* [Exercise description]: Lines outside the range are not wanted. Give again exactly the lines between the line holding "The scientist noticed" and the line holding "The museum will", inclusive, from the listing below.

Data for the task below:

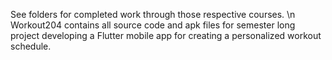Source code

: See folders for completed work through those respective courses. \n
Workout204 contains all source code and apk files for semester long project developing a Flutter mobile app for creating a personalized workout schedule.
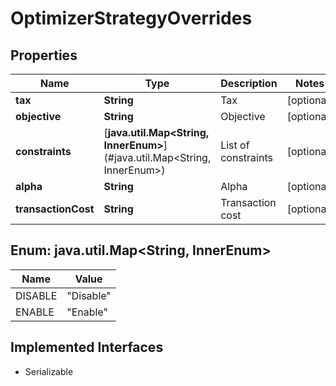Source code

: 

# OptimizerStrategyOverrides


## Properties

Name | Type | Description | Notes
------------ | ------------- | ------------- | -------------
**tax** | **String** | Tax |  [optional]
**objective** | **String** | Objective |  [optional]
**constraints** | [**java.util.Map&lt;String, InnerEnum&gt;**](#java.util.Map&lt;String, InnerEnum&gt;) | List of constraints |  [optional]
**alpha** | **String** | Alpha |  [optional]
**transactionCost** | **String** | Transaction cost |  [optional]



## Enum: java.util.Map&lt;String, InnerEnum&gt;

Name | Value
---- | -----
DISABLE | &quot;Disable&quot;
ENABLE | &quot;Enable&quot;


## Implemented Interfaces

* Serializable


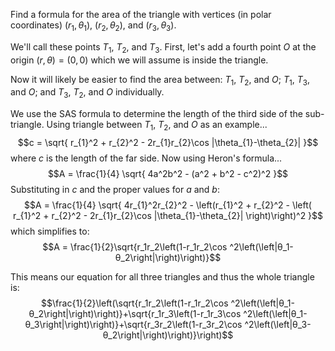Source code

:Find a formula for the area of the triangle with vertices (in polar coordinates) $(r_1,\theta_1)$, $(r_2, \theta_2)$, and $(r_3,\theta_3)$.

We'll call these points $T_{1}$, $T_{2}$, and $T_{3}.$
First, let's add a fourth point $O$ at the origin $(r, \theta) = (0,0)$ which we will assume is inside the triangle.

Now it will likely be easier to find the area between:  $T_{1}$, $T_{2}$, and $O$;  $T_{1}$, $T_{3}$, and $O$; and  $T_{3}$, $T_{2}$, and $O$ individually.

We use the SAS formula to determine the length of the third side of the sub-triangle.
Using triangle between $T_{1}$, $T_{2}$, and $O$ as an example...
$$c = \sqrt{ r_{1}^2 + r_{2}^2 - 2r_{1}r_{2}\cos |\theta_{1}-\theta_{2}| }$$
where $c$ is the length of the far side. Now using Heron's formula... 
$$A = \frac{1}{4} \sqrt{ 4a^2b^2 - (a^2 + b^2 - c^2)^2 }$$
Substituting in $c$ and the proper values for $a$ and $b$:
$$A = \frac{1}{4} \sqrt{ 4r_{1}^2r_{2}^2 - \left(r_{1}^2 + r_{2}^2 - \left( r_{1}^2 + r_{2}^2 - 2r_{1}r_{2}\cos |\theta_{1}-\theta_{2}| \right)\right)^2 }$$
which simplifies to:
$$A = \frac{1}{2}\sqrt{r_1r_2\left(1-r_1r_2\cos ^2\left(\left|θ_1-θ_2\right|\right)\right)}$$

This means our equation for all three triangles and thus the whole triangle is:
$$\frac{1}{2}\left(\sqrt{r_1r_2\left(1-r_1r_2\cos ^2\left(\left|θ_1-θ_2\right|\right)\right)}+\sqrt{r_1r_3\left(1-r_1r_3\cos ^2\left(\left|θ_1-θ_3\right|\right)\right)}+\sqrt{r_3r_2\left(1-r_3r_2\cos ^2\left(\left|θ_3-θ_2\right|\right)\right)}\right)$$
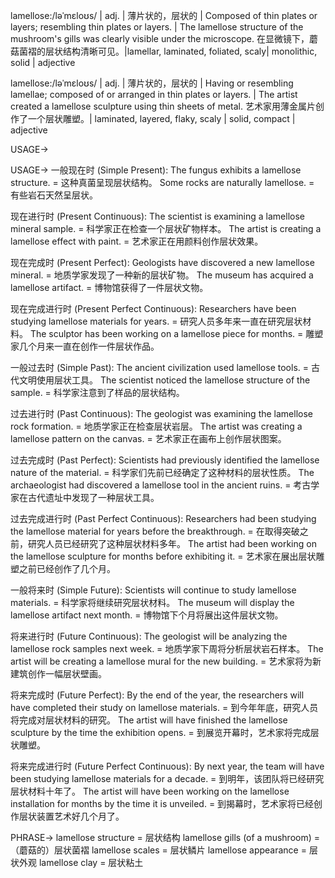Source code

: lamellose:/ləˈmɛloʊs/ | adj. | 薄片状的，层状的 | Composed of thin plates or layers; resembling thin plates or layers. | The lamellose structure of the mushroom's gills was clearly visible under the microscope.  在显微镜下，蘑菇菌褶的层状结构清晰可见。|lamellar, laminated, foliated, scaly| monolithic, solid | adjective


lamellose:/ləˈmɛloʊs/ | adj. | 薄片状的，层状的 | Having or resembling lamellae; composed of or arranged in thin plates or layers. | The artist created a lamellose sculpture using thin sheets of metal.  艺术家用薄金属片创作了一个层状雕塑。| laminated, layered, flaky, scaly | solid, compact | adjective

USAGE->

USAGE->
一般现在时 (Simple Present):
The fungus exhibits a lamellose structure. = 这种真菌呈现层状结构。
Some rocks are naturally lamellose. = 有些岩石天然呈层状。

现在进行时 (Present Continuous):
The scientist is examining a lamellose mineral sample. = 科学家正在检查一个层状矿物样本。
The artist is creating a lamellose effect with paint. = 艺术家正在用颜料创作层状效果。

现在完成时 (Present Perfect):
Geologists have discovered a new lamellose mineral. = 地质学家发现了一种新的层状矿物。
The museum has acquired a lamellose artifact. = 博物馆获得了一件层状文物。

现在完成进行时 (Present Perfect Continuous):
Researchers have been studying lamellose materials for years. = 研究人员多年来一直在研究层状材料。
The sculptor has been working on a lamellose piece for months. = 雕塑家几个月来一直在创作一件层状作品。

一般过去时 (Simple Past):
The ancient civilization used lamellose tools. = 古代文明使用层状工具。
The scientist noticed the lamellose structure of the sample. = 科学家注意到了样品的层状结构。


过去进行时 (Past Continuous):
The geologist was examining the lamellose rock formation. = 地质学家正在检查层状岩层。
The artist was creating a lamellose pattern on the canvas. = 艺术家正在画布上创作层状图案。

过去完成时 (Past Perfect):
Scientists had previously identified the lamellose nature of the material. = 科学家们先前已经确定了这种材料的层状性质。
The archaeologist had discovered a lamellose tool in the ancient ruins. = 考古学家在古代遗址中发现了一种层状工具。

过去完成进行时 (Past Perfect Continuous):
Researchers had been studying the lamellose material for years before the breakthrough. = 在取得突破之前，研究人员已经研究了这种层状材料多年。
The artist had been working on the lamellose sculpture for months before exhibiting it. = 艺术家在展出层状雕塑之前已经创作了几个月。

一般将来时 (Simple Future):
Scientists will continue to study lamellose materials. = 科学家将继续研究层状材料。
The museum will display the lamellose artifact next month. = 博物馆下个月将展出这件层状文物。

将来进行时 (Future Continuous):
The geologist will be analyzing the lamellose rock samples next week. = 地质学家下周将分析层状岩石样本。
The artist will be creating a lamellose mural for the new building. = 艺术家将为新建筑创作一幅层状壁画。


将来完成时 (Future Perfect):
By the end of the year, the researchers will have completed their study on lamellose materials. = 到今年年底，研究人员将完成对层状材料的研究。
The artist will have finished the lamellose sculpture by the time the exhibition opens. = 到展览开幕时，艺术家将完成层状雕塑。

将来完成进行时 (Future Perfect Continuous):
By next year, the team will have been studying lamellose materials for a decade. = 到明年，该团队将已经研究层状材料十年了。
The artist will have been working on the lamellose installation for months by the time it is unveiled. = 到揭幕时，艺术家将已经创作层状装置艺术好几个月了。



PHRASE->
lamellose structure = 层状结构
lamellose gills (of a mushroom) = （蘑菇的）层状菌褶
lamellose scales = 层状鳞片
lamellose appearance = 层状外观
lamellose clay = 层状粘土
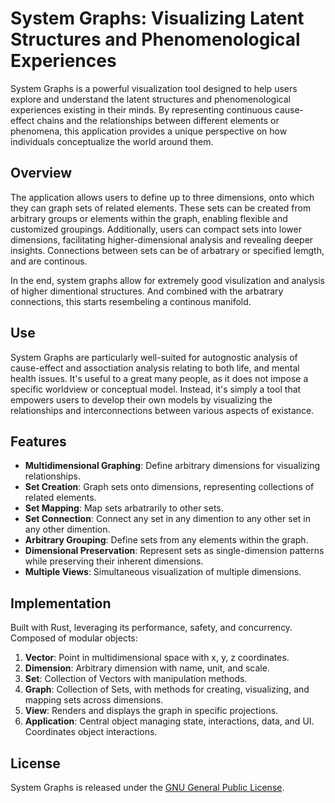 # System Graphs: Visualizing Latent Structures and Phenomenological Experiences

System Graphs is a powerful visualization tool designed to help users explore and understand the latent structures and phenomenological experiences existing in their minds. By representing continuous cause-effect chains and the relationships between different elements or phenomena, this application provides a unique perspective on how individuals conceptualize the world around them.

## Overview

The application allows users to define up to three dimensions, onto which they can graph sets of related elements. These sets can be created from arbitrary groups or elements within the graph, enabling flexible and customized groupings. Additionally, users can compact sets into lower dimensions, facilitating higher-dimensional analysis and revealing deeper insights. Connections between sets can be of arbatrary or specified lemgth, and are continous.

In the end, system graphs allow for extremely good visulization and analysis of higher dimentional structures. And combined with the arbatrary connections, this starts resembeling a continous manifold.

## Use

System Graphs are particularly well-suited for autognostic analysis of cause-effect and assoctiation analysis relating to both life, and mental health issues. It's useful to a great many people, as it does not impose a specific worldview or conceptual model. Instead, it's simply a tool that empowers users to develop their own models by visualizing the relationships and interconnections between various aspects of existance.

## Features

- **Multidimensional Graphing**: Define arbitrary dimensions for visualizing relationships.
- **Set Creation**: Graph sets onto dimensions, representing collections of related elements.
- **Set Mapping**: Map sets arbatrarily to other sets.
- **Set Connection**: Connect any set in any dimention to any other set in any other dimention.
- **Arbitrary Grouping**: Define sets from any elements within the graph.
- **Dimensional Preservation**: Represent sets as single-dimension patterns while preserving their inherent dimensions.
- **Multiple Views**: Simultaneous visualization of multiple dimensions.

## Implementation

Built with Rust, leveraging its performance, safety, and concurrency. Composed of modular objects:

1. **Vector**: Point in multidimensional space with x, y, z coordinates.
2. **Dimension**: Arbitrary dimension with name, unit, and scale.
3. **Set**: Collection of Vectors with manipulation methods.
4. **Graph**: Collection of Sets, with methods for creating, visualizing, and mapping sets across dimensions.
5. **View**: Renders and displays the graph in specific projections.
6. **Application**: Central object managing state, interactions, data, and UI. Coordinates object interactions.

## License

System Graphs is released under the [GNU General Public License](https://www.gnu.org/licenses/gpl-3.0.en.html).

End of Data for the task.

* [Answer section]:
The scientist noticed the lamellose structure of the sample. = 科学家注意到了样品的层状结构。


过去进行时 (Past Continuous):
The geologist was examining the lamellose rock formation. = 地质学家正在检查层状岩层。
The artist was creating a lamellose pattern on the canvas. = 艺术家正在画布上创作层状图案。

过去完成时 (Past Perfect):
Scientists had previously identified the lamellose nature of the material. = 科学家们先前已经确定了这种材料的层状性质。
The archaeologist had discovered a lamellose tool in the ancient ruins. = 考古学家在古代遗址中发现了一种层状工具。

过去完成进行时 (Past Perfect Continuous):
Researchers had been studying the lamellose material for years before the breakthrough. = 在取得突破之前，研究人员已经研究了这种层状材料多年。
The artist had been working on the lamellose sculpture for months before exhibiting it. = 艺术家在展出层状雕塑之前已经创作了几个月。

一般将来时 (Simple Future):
Scientists will continue to study lamellose materials. = 科学家将继续研究层状材料。
The museum will display the lamellose artifact next month. = 博物馆下个月将展出这件层状文物。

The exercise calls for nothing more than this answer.